- Prompt -
Copy all entries exactly, and wherever an entry holds a picture, leave that picture out.

(Collected data)
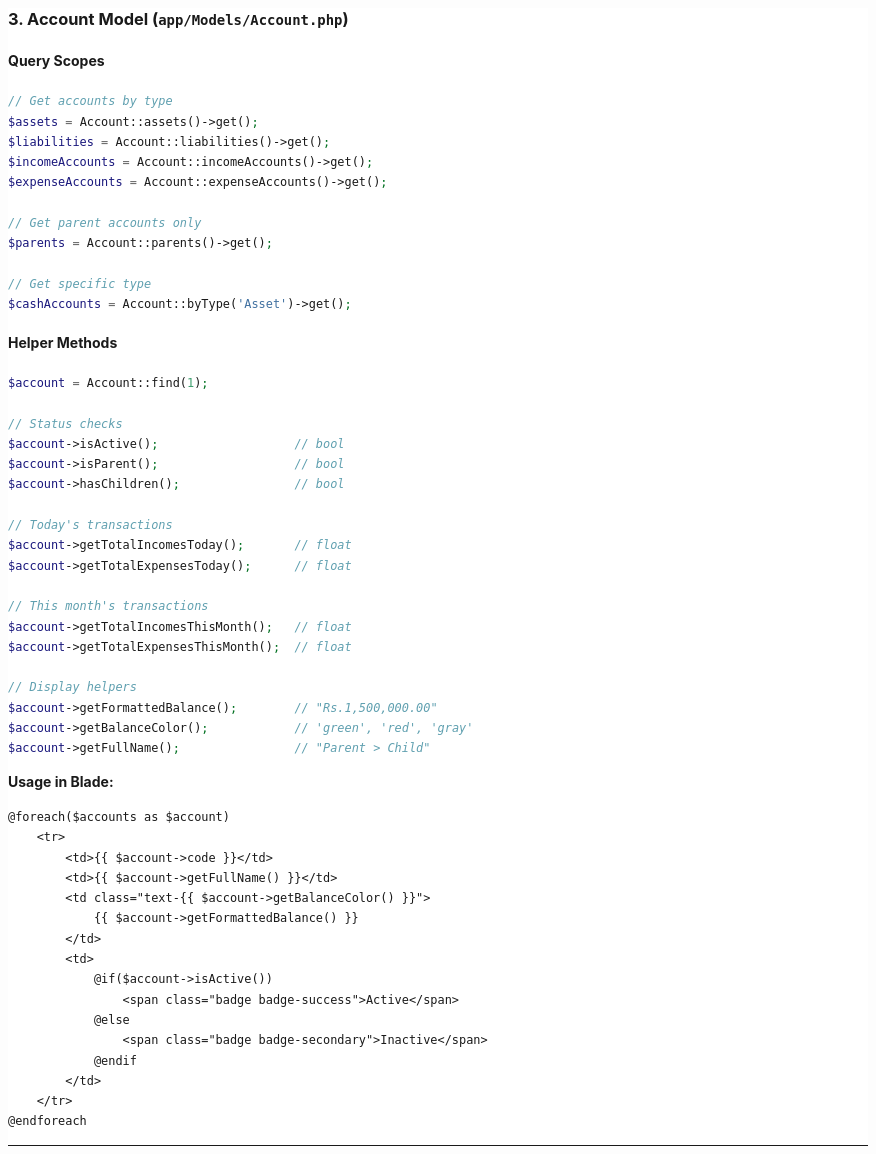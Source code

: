 
### 3. **Account Model** (`app/Models/Account.php`)

#### Query Scopes
```php
// Get accounts by type
$assets = Account::assets()->get();
$liabilities = Account::liabilities()->get();
$incomeAccounts = Account::incomeAccounts()->get();
$expenseAccounts = Account::expenseAccounts()->get();

// Get parent accounts only
$parents = Account::parents()->get();

// Get specific type
$cashAccounts = Account::byType('Asset')->get();
```

#### Helper Methods
```php
$account = Account::find(1);

// Status checks
$account->isActive();                   // bool
$account->isParent();                   // bool
$account->hasChildren();                // bool

// Today's transactions
$account->getTotalIncomesToday();       // float
$account->getTotalExpensesToday();      // float

// This month's transactions
$account->getTotalIncomesThisMonth();   // float
$account->getTotalExpensesThisMonth();  // float

// Display helpers
$account->getFormattedBalance();        // "Rs.1,500,000.00"
$account->getBalanceColor();            // 'green', 'red', 'gray'
$account->getFullName();                // "Parent > Child"
```

**Usage in Blade:**
```blade
@foreach($accounts as $account)
    <tr>
        <td>{{ $account->code }}</td>
        <td>{{ $account->getFullName() }}</td>
        <td class="text-{{ $account->getBalanceColor() }}">
            {{ $account->getFormattedBalance() }}
        </td>
        <td>
            @if($account->isActive())
                <span class="badge badge-success">Active</span>
            @else
                <span class="badge badge-secondary">Inactive</span>
            @endif
        </td>
    </tr>
@endforeach
```

---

- Answer to this exercise -
Source code

: 
### 3. **Account Model** (`app/Models/Account.php`)

#### Query Scopes
```php
// Get accounts by type
$assets = Account::assets()->get();
$liabilities = Account::liabilities()->get();
$incomeAccounts = Account::incomeAccounts()->get();
$expenseAccounts = Account::expenseAccounts()->get();

// Get parent accounts only
$parents = Account::parents()->get();

// Get specific type
$cashAccounts = Account::byType('Asset')->get();
```

#### Helper Methods
```php
$account = Account::find(1);

// Status checks
$account->isActive();                   // bool
$account->isParent();                   // bool
$account->hasChildren();                // bool

// Today's transactions
$account->getTotalIncomesToday();       // float
$account->getTotalExpensesToday();      // float

// This month's transactions
$account->getTotalIncomesThisMonth();   // float
$account->getTotalExpensesThisMonth();  // float

// Display helpers
$account->getFormattedBalance();        // "Rs.1,500,000.00"
$account->getBalanceColor();            // 'green', 'red', 'gray'
$account->getFullName();                // "Parent > Child"
```

**Usage in Blade:**
```blade
@foreach($accounts as $account)
    <tr>
        <td>{{ $account->code }}</td>
        <td>{{ $account->getFullName() }}</td>
        <td class="text-{{ $account->getBalanceColor() }}">
            {{ $account->getFormattedBalance() }}
        </td>
        <td>
            @if($account->isActive())
                <span class="badge badge-success">Active</span>
            @else
                <span class="badge badge-secondary">Inactive</span>
            @endif
        </td>
    </tr>
@endforeach
```

---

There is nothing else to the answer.